La vuelta de Martín Ramírez al Folk Art Museum de Manhattan, hasta el 12 de abril del año que viene, tiene que ver con la entrada en escena de un segundo coleccionista, el Dr. Max Dunievitz, que fuera director del hospital DeWitt, en los últimos años de vida del pintor. Éste siguió los pasos del Dr. Tarmo Pasto, apoyó a Ramírez con lápices y papel y acaparó su obra. Los numerosos reportajes de la prensa sobre la exposición de Ramírez en 2007 llamaron la atención de los nietos del Dr. Dunievitz, quienes recordaban haber visto en el desván un montón de papeles arrugados que no eran otra cosa que dibujos de Martín Ramírez (120 en total).

Un correo electrónico al museo y el envío de unas fotografías escaneadas, confirmaron la importancia del hallazgo. La obra de Ramírez se había incrementado notablemente, pero en esta ocasión sus familiares, asesorados por un abogado, lograron negociar con los supuestos propietarios y llegaron a un acuerdo judicial. Hoy en día la galería Rico Maresca de la calle 20, en Chelsea, vende las obras de Martín Ramírez a precios que fluctúan entre 70 mil y 300 mil dólares, con algunas excepciones que se acercan al medio millón.

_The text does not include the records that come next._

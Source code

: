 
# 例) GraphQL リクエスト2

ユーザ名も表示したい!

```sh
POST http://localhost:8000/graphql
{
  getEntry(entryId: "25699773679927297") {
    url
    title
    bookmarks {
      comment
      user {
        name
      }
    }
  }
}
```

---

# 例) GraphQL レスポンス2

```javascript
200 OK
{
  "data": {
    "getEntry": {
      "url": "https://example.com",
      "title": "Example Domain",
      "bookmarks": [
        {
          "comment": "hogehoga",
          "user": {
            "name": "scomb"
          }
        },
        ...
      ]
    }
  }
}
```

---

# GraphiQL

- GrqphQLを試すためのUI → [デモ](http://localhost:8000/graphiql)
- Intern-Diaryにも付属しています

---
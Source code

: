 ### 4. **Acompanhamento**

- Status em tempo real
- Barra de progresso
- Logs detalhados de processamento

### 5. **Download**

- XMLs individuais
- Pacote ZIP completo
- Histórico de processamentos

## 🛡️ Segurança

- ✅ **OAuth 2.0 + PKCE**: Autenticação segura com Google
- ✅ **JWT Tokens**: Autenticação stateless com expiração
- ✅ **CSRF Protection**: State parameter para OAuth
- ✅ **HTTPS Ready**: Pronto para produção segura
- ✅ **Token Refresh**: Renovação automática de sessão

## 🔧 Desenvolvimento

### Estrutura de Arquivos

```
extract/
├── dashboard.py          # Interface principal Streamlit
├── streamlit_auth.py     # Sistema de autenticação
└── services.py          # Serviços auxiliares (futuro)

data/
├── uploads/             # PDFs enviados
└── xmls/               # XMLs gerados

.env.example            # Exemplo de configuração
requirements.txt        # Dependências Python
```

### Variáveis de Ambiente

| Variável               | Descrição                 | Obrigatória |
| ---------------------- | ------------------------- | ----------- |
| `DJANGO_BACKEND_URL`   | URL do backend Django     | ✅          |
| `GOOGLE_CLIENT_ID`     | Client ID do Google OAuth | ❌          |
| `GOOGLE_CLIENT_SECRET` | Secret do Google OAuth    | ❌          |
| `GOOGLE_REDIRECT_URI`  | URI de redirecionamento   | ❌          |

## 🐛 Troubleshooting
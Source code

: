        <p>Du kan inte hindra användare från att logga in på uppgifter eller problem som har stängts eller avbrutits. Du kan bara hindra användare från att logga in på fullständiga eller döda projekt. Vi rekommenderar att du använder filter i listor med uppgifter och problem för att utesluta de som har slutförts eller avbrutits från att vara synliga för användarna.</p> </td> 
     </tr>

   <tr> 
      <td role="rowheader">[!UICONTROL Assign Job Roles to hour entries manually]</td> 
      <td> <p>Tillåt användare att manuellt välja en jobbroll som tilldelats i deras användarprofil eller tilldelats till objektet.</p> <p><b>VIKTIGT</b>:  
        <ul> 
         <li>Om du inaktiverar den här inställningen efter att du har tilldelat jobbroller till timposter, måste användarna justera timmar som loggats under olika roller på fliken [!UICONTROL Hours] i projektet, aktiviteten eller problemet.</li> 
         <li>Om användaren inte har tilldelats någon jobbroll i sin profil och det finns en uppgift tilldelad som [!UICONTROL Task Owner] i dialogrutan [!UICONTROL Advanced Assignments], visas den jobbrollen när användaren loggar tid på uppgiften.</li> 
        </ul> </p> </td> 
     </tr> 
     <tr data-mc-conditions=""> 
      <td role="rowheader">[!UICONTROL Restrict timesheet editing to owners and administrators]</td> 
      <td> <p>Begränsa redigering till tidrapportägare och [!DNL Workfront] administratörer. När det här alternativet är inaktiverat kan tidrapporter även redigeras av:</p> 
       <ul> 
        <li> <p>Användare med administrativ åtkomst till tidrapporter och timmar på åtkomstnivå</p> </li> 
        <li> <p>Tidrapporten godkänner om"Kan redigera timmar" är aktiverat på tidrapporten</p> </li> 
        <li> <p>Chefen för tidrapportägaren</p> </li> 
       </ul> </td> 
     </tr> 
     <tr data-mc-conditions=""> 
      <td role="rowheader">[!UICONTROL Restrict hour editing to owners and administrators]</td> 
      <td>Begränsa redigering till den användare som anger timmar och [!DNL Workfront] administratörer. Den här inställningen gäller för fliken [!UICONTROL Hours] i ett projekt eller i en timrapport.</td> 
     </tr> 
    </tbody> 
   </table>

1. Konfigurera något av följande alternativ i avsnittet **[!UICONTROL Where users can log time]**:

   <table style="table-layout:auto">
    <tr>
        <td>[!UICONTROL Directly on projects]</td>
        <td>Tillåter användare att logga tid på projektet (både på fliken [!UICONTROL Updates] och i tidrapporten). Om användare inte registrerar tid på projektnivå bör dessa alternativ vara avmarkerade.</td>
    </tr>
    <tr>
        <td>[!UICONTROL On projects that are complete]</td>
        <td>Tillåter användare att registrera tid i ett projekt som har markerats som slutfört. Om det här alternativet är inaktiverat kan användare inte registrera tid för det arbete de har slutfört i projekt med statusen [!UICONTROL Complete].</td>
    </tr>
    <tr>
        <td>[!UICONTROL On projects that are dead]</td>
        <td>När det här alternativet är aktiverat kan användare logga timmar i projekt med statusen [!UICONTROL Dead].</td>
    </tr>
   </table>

Un buen momento para comprar, por lo menos para que el INBA o el estado de Jalisco adquieran algunas de las obras más representativas de esta segunda fase de Ramírez. Sería una buena manera de reivindicar el origen mexicano y jalisciense de este extraordinario artista, una forma de recuperar la dignidad del trabajador migrante mexicano y, finalmente, una manera de poner de manifiesto lo que pudo aportar al mundo del arte contemporáneo el más humilde y desprotegido de los migrantes.